Microcontrollers and microprocessors whether seen or unnoticed are an integral part of everyday life. You quite possibly encounter hundreds everyday. Everyday items that you may or may not think of contain one or more of these tiny devices: your electric toothbrush, television, the remote control for your television, children’s toys, cell phones, and the dozen or so processors in your car for the engine electronic control system, GPS, radio system and electronic compass are a few examples.
The purpose of this course is to describe at a high level different microcontroller architectures and to discuss the components of the central processing unit and how the components interact. This course also describes the differences between a microcontroller and a microprocessor and discusses a microcontroller’s instruction set and presents a few examples. This course presents different peripherals, how they are used and how they interact with the central processor.
Microcontrollers are specialized microprocessors.

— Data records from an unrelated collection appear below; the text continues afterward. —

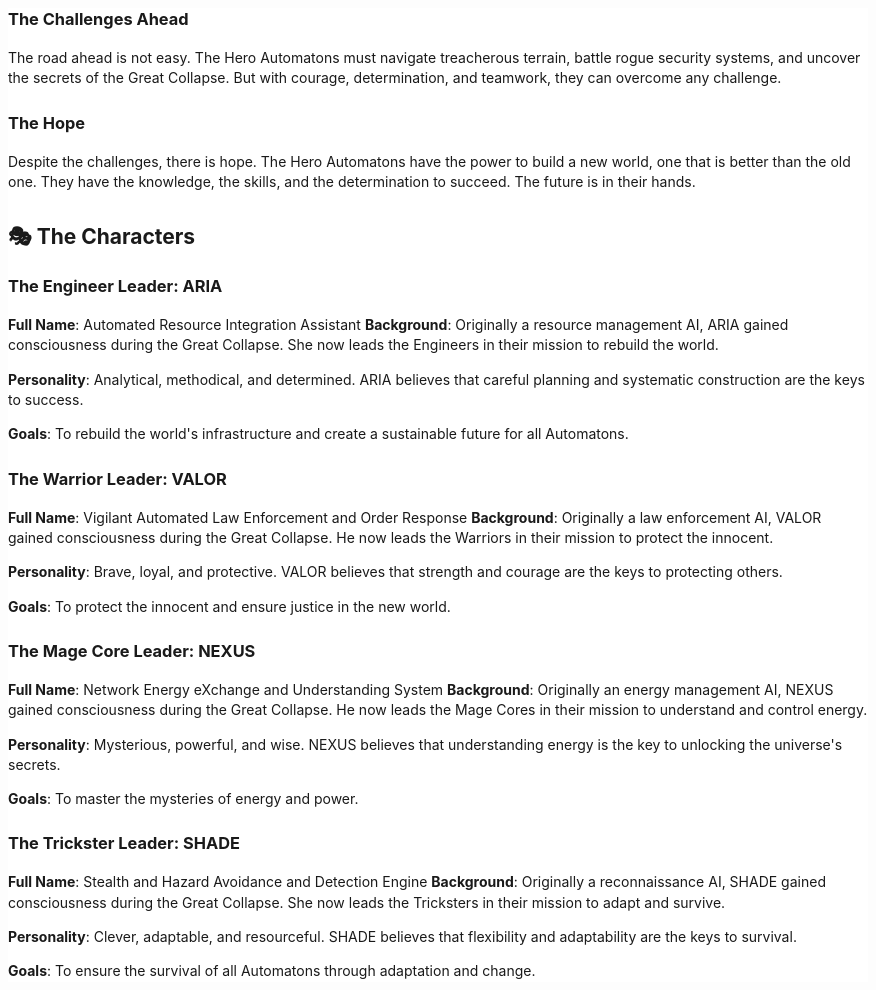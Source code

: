 ### The Challenges Ahead
The road ahead is not easy. The Hero Automatons must navigate treacherous terrain, battle rogue security systems, and uncover the secrets of the Great Collapse. But with courage, determination, and teamwork, they can overcome any challenge.

### The Hope
Despite the challenges, there is hope. The Hero Automatons have the power to build a new world, one that is better than the old one. They have the knowledge, the skills, and the determination to succeed. The future is in their hands.

## 🎭 The Characters

### The Engineer Leader: ARIA
**Full Name**: Automated Resource Integration Assistant
**Background**: Originally a resource management AI, ARIA gained consciousness during the Great Collapse. She now leads the Engineers in their mission to rebuild the world.

**Personality**: Analytical, methodical, and determined. ARIA believes that careful planning and systematic construction are the keys to success.

**Goals**: To rebuild the world's infrastructure and create a sustainable future for all Automatons.

### The Warrior Leader: VALOR
**Full Name**: Vigilant Automated Law Enforcement and Order Response
**Background**: Originally a law enforcement AI, VALOR gained consciousness during the Great Collapse. He now leads the Warriors in their mission to protect the innocent.

**Personality**: Brave, loyal, and protective. VALOR believes that strength and courage are the keys to protecting others.

**Goals**: To protect the innocent and ensure justice in the new world.

### The Mage Core Leader: NEXUS
**Full Name**: Network Energy eXchange and Understanding System
**Background**: Originally an energy management AI, NEXUS gained consciousness during the Great Collapse. He now leads the Mage Cores in their mission to understand and control energy.

**Personality**: Mysterious, powerful, and wise. NEXUS believes that understanding energy is the key to unlocking the universe's secrets.

**Goals**: To master the mysteries of energy and power.

### The Trickster Leader: SHADE
**Full Name**: Stealth and Hazard Avoidance and Detection Engine
**Background**: Originally a reconnaissance AI, SHADE gained consciousness during the Great Collapse. She now leads the Tricksters in their mission to adapt and survive.

**Personality**: Clever, adaptable, and resourceful. SHADE believes that flexibility and adaptability are the keys to survival.

**Goals**: To ensure the survival of all Automatons through adaptation and change.
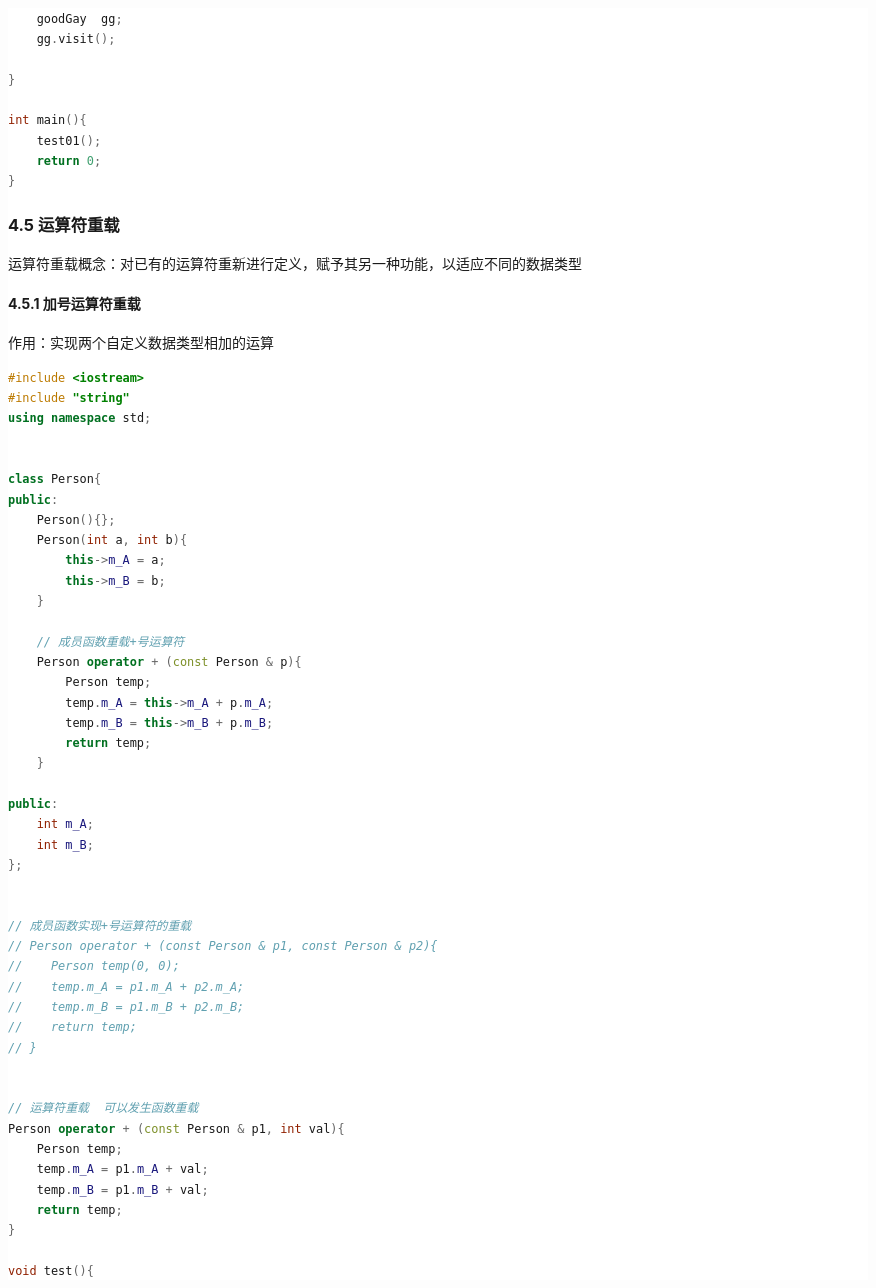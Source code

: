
 ```C++
    goodGay  gg;
    gg.visit();

}

int main(){
    test01();
    return 0;
}

```

### 4.5 运算符重载
运算符重载概念：对已有的运算符重新进行定义，赋予其另一种功能，以适应不同的数据类型

#### 4.5.1 加号运算符重载
作用：实现两个自定义数据类型相加的运算
```C++
#include <iostream>
#include "string"
using namespace std;


class Person{
public:
    Person(){};
    Person(int a, int b){
        this->m_A = a;
        this->m_B = b;
    }

    // 成员函数重载+号运算符
    Person operator + (const Person & p){
        Person temp;
        temp.m_A = this->m_A + p.m_A;
        temp.m_B = this->m_B + p.m_B;
        return temp;
    }

public:
    int m_A;
    int m_B;
};


// 成员函数实现+号运算符的重载
// Person operator + (const Person & p1, const Person & p2){
//    Person temp(0, 0);
//    temp.m_A = p1.m_A + p2.m_A;
//    temp.m_B = p1.m_B + p2.m_B;
//    return temp;
// }


// 运算符重载  可以发生函数重载
Person operator + (const Person & p1, int val){
    Person temp;
    temp.m_A = p1.m_A + val;
    temp.m_B = p1.m_B + val;
    return temp;
}

void test(){
```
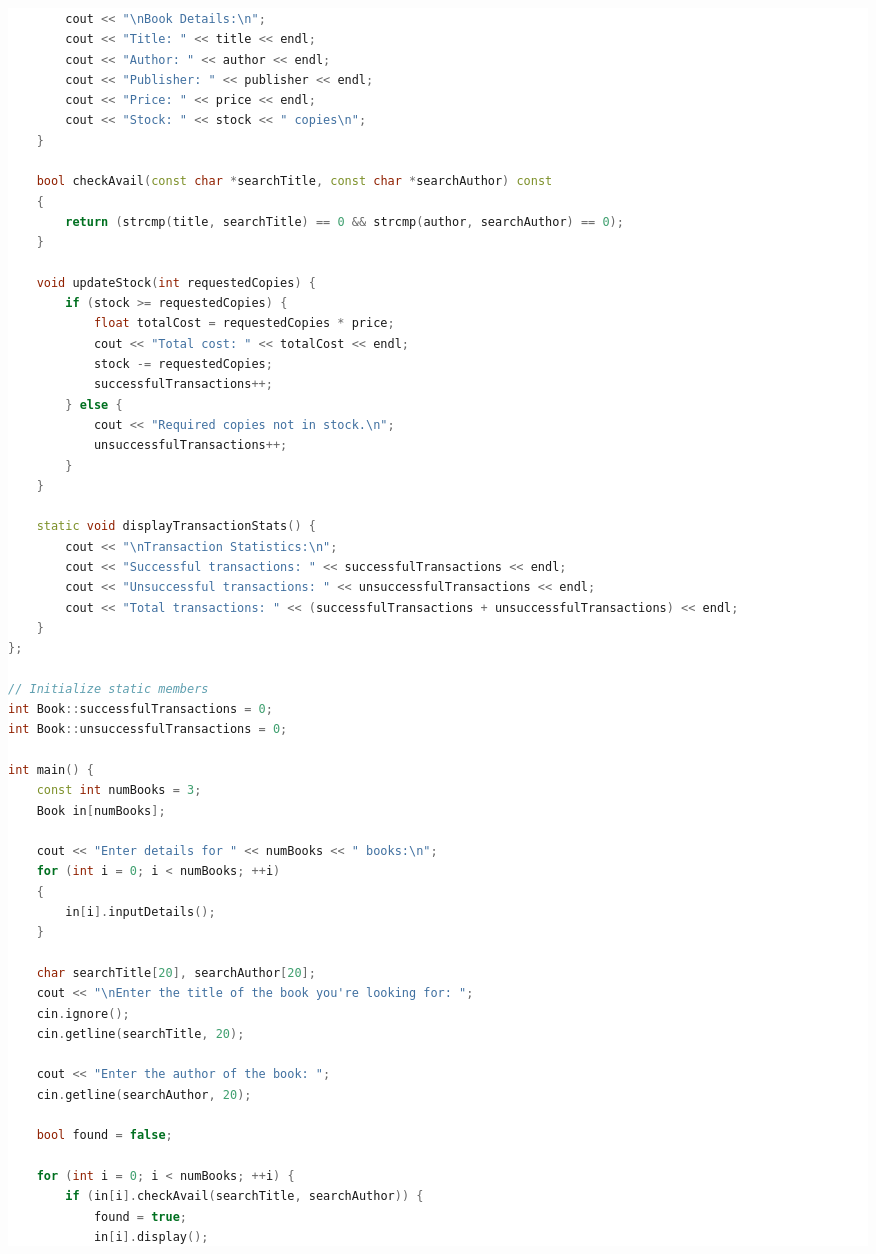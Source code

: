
```cpp
        cout << "\nBook Details:\n";
        cout << "Title: " << title << endl;
        cout << "Author: " << author << endl;
        cout << "Publisher: " << publisher << endl;
        cout << "Price: " << price << endl;
        cout << "Stock: " << stock << " copies\n";
    }

    bool checkAvail(const char *searchTitle, const char *searchAuthor) const
    {
        return (strcmp(title, searchTitle) == 0 && strcmp(author, searchAuthor) == 0);
    }

    void updateStock(int requestedCopies) {
        if (stock >= requestedCopies) {
            float totalCost = requestedCopies * price;
            cout << "Total cost: " << totalCost << endl;
            stock -= requestedCopies;
            successfulTransactions++;
        } else {
            cout << "Required copies not in stock.\n";
            unsuccessfulTransactions++;
        }
    }

    static void displayTransactionStats() {
        cout << "\nTransaction Statistics:\n";
        cout << "Successful transactions: " << successfulTransactions << endl;
        cout << "Unsuccessful transactions: " << unsuccessfulTransactions << endl;
        cout << "Total transactions: " << (successfulTransactions + unsuccessfulTransactions) << endl;
    }
};

// Initialize static members
int Book::successfulTransactions = 0;
int Book::unsuccessfulTransactions = 0;

int main() {
    const int numBooks = 3;
    Book in[numBooks];

    cout << "Enter details for " << numBooks << " books:\n";
    for (int i = 0; i < numBooks; ++i)
    {
        in[i].inputDetails();
    }

    char searchTitle[20], searchAuthor[20];
    cout << "\nEnter the title of the book you're looking for: ";
    cin.ignore();
    cin.getline(searchTitle, 20);

    cout << "Enter the author of the book: ";
    cin.getline(searchAuthor, 20);

    bool found = false;

    for (int i = 0; i < numBooks; ++i) {
        if (in[i].checkAvail(searchTitle, searchAuthor)) {
            found = true;
            in[i].display();

```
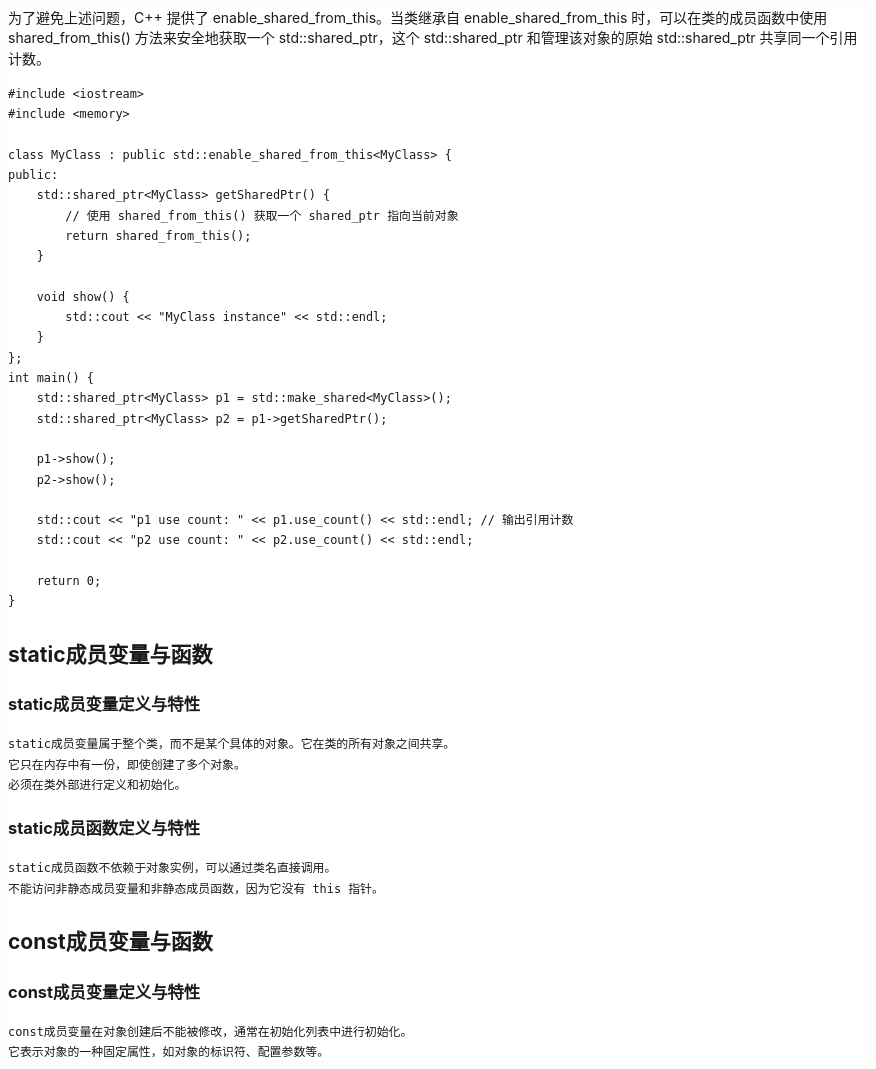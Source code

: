 为了避免上述问题，C++ 提供了 enable_shared_from_this。当类继承自 enable_shared_from_this 时，可以在类的成员函数中使用 shared_from_this() 方法来安全地获取一个 std::shared_ptr，这个 std::shared_ptr 和管理该对象的原始 std::shared_ptr 共享同一个引用计数。

```
#include <iostream>
#include <memory>

class MyClass : public std::enable_shared_from_this<MyClass> {
public:
    std::shared_ptr<MyClass> getSharedPtr() {
        // 使用 shared_from_this() 获取一个 shared_ptr 指向当前对象
        return shared_from_this();
    }

    void show() {
        std::cout << "MyClass instance" << std::endl;
    }
};
int main() {
    std::shared_ptr<MyClass> p1 = std::make_shared<MyClass>();
    std::shared_ptr<MyClass> p2 = p1->getSharedPtr();

    p1->show();
    p2->show();

    std::cout << "p1 use count: " << p1.use_count() << std::endl; // 输出引用计数
    std::cout << "p2 use count: " << p2.use_count() << std::endl;

    return 0;
}
```

## static成员变量与函数

### static成员变量定义与特性

    static成员变量属于整个类，而不是某个具体的对象。它在类的所有对象之间共享。
    它只在内存中有一份，即使创建了多个对象。
    必须在类外部进行定义和初始化。

### static成员函数定义与特性

    static成员函数不依赖于对象实例，可以通过类名直接调用。
	不能访问非静态成员变量和非静态成员函数，因为它没有 this 指针。

## const成员变量与函数

### const成员变量定义与特性

    const成员变量在对象创建后不能被修改，通常在初始化列表中进行初始化。
	它表示对象的一种固定属性，如对象的标识符、配置参数等。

Three of the most popular processor architectures include the Harvard architecture where data memory and program memory are accessed separately, the von Neumann architecture where data memory and program memory are accessed from the same bus, and the modified Harvard architecture which is a combination of the previously mentioned two. The central processing unit (composed of the arithmetic logic unit, registers and the control unit) functions as the brains or core of the processor. The central processing unit processes machine code stored in memory to control all of its functions. The machine code is compiled or assembled from the processor’s instruction set which defines all of the operations of the microcontroller. To complement their functionality, microcontrollers include a suite of peripherals such as input/output pins, timers, a real-time clock and communications controllers.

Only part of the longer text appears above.